TASK ITEM:
Copy each line of the entries below that contains the string "datos".

ENTRIES SHOWN:
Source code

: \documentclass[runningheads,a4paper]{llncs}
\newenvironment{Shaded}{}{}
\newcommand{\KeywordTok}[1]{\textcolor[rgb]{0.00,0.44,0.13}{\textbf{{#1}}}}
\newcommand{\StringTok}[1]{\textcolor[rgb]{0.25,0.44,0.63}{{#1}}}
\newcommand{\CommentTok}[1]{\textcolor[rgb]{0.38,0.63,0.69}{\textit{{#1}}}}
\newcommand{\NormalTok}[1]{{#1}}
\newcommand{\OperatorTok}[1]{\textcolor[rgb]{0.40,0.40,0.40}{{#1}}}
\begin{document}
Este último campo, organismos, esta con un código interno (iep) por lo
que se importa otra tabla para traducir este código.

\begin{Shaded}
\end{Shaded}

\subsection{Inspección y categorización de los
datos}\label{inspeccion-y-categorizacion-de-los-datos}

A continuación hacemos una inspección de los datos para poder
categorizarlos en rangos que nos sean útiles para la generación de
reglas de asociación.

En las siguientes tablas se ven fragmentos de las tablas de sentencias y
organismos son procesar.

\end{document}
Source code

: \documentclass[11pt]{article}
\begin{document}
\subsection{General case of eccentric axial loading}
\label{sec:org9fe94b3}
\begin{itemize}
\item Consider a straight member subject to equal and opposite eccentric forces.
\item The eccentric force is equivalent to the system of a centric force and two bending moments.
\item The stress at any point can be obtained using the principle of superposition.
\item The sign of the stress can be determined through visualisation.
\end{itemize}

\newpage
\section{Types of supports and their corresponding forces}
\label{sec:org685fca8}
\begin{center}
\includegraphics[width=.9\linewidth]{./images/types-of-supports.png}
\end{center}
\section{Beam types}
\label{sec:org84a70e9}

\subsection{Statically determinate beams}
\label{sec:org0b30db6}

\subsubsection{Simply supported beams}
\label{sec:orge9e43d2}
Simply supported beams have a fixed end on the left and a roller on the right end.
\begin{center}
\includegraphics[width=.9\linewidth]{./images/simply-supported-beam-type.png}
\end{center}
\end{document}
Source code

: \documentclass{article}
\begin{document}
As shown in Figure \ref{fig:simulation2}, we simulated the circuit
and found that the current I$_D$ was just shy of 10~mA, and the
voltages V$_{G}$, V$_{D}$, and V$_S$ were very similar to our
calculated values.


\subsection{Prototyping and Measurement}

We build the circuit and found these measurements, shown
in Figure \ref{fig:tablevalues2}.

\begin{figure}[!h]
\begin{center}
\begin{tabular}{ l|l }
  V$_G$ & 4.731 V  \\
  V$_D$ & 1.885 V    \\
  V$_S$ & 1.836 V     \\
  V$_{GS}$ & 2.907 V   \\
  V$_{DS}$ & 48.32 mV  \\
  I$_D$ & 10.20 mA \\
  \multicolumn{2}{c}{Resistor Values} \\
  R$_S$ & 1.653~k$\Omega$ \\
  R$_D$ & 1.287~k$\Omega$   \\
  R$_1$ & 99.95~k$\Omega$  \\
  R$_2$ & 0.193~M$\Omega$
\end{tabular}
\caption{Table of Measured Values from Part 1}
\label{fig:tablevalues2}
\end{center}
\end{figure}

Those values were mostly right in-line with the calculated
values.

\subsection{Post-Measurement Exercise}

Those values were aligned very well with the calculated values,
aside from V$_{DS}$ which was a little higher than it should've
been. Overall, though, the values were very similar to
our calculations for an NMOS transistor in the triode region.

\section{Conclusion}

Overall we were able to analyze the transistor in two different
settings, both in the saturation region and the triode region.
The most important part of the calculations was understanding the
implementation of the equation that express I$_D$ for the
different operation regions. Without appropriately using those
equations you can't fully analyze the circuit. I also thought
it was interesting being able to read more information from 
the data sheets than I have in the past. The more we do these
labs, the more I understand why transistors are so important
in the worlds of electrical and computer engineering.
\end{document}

ANSWER SPACE:
datos}\label{inspeccion-y-categorizacion-de-los-datos}
A continuación hacemos una inspección de los datos para poder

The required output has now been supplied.